Yes, this is secure, even though scrypt uses PBKDF2 inside. PBKDF2 has the issue that it the work factor is required $n$ times where $n$ is the number hash outputs concatenated to create the final PBKDF2 output. That means that if you can check the validity of PBKDF2 using only the initial bits (in your case used for the key if the hash was SHA-256, for instance) that you have less of an advantage over an attacker. Basically your initial advantage is divided by $n$.
In scrypt however the final output calculated using a single iteration of PBKDF2, basically turning PBKDF2 into a KBKDF (key based key derivation function) where the calculation of the salt is used as the work factor. As the output size only relies on this single iteration the attacker would not gain an advantage.
That all said, it may make more sense to use a true KBKDF - such as HKDF-expand - to calculate two separate components (key and nonce) from the output of scrypt.
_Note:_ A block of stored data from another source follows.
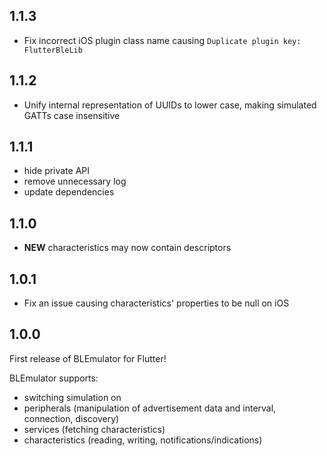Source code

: ## 1.1.3

* Fix incorrect iOS plugin class name causing `Duplicate plugin key: FlutterBleLib`

## 1.1.2

* Unify internal representation of UUIDs to lower case, making simulated GATTs case insensitive

## 1.1.1

* hide private API
* remove unnecessary log
* update dependencies

## 1.1.0

* **NEW** characteristics may now contain descriptors

## 1.0.1

* Fix an issue causing characteristics' properties to be null on iOS

## 1.0.0
First release of BLEmulator for Flutter!

BLEmulator supports:
* switching simulation on
* peripherals (manipulation of advertisement data and interval, connection, discovery)
* services (fetching characteristics)
* characteristics (reading, writing, notifications/indications)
In that case the OtherInfo part of the KBKDF (the derivation data) can be just an ASCII representation of the string "key" and "nonce".
So say that p = 1 and MFLen = hLen = dkLen = 32 bytes (output length of SHA-256), then perform:
m = scrypt(Passphrase, Salt, N)
k = HKDF-expand(m, "key", 32)
nonce = HKDF-expand(m, "nonce", 16)
Note that a KBKDF such as HKDF does not contain a work factor; i.e. all the time is still spend in the call to scrypt, not in the calls to HKDF.